Tuesday, 3 June 2014

Theatre review: Pornography

Although technically amateur performances, I try to review drama school productions impartially as the people involved hope to be working professionally in the near future.

Simon Stephens' Pornography is a story of London, and a particularly dark underbelly of it at that. In stories that for the most part don't directly intersect, people who seem likeable and ordinary at first reveal twisted, often shocking sides. A brother and sister (Abubakar Salim and Bryony Corrigan) meet up again after a long time; the reason they stayed apart so long may be connected to their incestuous feelings for each other, and their reunion sees them give in to them. An 83-year-old woman (Rhiannon Neads) reveals an obsession with porn, while a lecturer (Nemanja Oskorus) misinterprets the attentions of a former student (Gemma May) with uncomfortable results, and a hassled working mother (Sasha Wilson) starts to imagine taking revenge on the company that's overworking her. Schoolboy Jason (James Fletcher) seems to be our guide through all this, but he may actually have the most disturbed mind of all.

Stephens tells these stories over an eventful week for the capital in 2005, framed by the Live8 concert and the 7/7 bombings, while in between it was announced that London had won the bid for the 2012 Olympics. He's a writer who likes directors to have a strong influence on how his writing transfers to the stage, and if I recall correctly Pornography doesn't have a set running order, and it's down to the director to choose how the scenes are split up. Selina Cartmell chooses to tell the story in chronological order, starting on the Saturday with the cynicism of the characters talking about Live8 and its aims, and leading up to a picture of London united, walking home on the Thursday after the attacks.

This means the whole of Luke Rampersad's monologue as one of the bombers is saved for the end, which is a risky choice, but Rampersad pulls it off, and having the whole speech in one go brings out the banality of his fatal journey to London. It's one of the ironies of the play that the character planning to blow up strangers is the least obviously consumed by hatred for them. It's interesting to see this play again after the 2012 Olympics have been and gone, because a cynical belief that the city could never come together enough to make them a success is a recurring theme, which with hindsight makes the play seem even more misanthropic than it already does.

Cartmell's production really stamps its own identity onto the play, with a lot of help from Fi Russell's traverse set which allows for the show to start and end with an impressive coup-de-théâtre. The limitations of colour-blind casting are a bit apparent in the incest storyline - there's just not the flesh-creeping factor if the couple don't look like they could be related, and in fact judging by a very abrupt change in audience reaction, I suspect many of them had forgotten they were brother and sister until reminded of it midway through the sex scene.

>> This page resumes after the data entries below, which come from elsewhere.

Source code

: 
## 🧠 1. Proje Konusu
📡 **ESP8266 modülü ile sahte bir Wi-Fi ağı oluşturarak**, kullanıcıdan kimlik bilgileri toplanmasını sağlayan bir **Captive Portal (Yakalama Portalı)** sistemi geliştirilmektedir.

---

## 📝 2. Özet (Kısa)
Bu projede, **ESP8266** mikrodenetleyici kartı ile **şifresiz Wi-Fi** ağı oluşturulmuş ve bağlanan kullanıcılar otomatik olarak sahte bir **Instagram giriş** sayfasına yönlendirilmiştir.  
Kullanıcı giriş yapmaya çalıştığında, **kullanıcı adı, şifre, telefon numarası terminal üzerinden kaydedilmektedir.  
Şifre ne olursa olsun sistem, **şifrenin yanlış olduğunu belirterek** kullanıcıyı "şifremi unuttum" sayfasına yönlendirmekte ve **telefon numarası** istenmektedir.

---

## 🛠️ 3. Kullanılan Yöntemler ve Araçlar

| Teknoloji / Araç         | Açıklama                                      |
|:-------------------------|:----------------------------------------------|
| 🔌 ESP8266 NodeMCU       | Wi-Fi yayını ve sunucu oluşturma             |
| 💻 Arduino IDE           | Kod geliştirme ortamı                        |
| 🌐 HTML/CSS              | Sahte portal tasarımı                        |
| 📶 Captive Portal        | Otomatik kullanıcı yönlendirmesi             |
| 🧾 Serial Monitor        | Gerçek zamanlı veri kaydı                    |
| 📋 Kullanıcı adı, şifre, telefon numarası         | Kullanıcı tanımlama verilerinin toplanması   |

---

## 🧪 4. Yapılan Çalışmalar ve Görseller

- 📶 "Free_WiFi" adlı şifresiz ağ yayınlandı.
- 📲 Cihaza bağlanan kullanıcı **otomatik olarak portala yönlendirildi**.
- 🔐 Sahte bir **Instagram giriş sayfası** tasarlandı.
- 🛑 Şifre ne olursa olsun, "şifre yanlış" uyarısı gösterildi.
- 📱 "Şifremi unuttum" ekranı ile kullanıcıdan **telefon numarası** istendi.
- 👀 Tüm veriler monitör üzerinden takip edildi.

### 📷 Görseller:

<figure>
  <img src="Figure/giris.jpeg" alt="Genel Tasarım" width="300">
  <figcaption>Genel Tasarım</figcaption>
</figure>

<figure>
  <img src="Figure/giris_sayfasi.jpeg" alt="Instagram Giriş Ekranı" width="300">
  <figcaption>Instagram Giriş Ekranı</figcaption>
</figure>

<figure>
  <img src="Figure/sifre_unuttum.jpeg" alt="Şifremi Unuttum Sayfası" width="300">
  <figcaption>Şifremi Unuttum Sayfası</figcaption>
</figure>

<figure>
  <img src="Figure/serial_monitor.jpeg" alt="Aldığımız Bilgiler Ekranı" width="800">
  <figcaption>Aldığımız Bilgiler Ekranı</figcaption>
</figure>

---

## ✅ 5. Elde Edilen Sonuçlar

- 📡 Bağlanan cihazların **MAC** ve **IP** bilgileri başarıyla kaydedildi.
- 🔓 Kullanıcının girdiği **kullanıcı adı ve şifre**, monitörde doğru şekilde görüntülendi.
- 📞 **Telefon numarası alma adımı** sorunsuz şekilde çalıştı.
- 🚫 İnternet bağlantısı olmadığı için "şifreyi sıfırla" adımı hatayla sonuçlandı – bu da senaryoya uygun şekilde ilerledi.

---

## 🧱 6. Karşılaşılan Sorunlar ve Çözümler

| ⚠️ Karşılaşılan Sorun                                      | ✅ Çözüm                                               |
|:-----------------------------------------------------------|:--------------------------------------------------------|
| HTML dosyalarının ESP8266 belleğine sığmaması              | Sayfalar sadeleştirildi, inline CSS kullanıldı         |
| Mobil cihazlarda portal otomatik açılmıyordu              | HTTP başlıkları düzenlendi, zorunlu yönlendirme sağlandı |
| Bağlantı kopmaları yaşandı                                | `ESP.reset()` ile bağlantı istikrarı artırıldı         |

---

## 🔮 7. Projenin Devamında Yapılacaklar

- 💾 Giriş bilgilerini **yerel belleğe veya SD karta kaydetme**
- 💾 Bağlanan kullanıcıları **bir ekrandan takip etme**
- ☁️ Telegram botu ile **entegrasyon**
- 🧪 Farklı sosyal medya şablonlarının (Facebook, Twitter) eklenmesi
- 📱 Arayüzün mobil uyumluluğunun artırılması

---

But unlike some past experiences with drama school shows, there's no-one here I wouldn't be happy to see crop up in professional productions in future - if it weren't for some of the actors being too young for their roles, this would be indistinguishable from a professional production. James Fletcher is particularly good, the treatment of Jason much more effective, I thought, than even the original professional production at the Tricycle, which saw him as hissingly creepy and bursting with rage from the outset. Fletcher, by contrast, absolutely sucks in the audience with cheeky-chappy charm, which makes his casual revelations of racism and extreme violence all the more shocking. I suspect he'll get plenty of work, although given his height and boyishness, he should probably get used to the idea that he'll be wearing school uniform well into his thirties. Neads and Oskorus are perhaps a bit too likeable as the older characters - I think there may have been some text cuts to the old lady's hate-filled side as well, with means the closest thing to a redemption arc in the play falls flat. But there's not really any weak links here.

Pornography by Simon Stephens is booking in repertory until the 5th of June at the LAMDA Linbury Studio.

Running time: 2 hours straight through.